Asia Economy World

Indonesia to Cancel $550 Million in Small Business Debt to Boost Growth

  • PublishedNovember 6, 2024

The Indonesian government is poised to cancel up to $550 million in bad debt owed by small businesses in a bid to stimulate lending and propel economic growth, Bloomberg reports.

This move, announced by State-Owned Enterprises Minister Erick Thohir, is part of the new administration’s plan to achieve an ambitious 8% GDP growth target, significantly higher than the average 5% growth experienced over the past decade.

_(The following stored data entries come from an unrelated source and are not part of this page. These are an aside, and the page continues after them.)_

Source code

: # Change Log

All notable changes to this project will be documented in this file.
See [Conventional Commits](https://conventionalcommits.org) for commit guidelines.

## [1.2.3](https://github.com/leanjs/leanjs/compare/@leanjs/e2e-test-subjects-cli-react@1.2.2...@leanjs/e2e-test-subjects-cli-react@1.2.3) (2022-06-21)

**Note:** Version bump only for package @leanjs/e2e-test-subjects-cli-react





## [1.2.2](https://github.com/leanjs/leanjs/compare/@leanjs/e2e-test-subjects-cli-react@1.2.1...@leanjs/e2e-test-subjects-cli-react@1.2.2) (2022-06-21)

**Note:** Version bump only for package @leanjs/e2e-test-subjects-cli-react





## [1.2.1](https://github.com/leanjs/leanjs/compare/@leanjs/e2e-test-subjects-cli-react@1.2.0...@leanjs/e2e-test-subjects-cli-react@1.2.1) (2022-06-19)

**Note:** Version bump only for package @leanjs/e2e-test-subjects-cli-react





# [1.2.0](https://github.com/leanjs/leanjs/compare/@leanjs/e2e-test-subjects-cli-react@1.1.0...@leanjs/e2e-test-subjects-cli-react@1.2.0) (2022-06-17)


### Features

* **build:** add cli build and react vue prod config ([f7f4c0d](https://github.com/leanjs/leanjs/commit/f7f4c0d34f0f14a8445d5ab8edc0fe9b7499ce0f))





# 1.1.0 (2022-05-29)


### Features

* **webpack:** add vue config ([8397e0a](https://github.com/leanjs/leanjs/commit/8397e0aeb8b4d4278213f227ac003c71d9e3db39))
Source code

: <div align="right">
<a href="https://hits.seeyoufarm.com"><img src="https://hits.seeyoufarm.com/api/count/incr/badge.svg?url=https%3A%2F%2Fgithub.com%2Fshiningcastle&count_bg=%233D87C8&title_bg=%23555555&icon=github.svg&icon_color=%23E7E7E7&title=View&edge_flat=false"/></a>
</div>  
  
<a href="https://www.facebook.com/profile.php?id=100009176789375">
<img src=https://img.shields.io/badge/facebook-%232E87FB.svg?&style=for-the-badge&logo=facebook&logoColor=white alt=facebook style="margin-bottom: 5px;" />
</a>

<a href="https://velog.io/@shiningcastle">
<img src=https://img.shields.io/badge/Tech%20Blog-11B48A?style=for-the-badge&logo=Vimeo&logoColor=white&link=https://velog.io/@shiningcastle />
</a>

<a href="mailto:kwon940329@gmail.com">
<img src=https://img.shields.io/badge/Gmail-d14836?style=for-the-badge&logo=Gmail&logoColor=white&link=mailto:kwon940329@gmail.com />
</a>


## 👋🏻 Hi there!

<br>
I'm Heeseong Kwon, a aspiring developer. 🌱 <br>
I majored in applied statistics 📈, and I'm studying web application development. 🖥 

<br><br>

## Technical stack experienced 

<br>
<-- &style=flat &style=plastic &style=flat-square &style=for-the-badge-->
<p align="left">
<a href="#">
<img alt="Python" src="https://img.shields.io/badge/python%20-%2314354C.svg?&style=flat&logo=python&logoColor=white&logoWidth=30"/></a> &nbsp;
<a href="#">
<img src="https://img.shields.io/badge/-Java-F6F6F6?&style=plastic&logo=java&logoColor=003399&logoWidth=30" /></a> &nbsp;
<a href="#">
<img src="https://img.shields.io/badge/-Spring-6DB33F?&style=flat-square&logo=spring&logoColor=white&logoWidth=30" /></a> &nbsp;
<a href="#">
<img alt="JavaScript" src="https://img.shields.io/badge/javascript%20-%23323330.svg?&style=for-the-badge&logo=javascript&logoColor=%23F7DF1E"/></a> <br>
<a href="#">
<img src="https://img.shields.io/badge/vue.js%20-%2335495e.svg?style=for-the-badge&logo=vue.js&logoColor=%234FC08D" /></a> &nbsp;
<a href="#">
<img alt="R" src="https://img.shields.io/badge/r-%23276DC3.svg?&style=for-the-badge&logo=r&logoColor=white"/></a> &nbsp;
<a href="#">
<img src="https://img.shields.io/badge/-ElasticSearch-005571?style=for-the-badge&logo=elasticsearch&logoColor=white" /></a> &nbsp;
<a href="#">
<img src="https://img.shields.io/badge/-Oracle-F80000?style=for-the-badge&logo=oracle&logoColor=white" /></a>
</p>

The government is aiming to pass regulations this month that would allow state-owned lenders like PT Bank Mandiri and PT Bank Rakyat Indonesia (BRI) to forgive up to 8.7 trillion rupiah ($585 million) in troubled loans. While the exact types of loans eligible for forgiveness are still being discussed, the move is expected to provide much-needed relief to struggling small businesses.

The policy aims to address a critical bottleneck in the Indonesian economy: the difficulty for small businesses to access loans. Existing regulations have made it challenging for state-owned lenders to forgive bad debt, hindering their ability to extend credit to small businesses. This has created an uneven playing field, where non-government lenders like PT Bank Central Asia have been able to extend credit more freely.

“This policy that lets state lenders cancel debt is something that we’ve been waiting for,” said Bank Rakyat President Director Sunarso. “We haven’t dared to do it because some regulations may categorize that as state losses.”

The move is seen as a positive step towards achieving the government’s ambitious growth targets. The Indonesian economy grew by 4.95% in the third quarter of 2024, below economist estimates and the slowest pace in a year.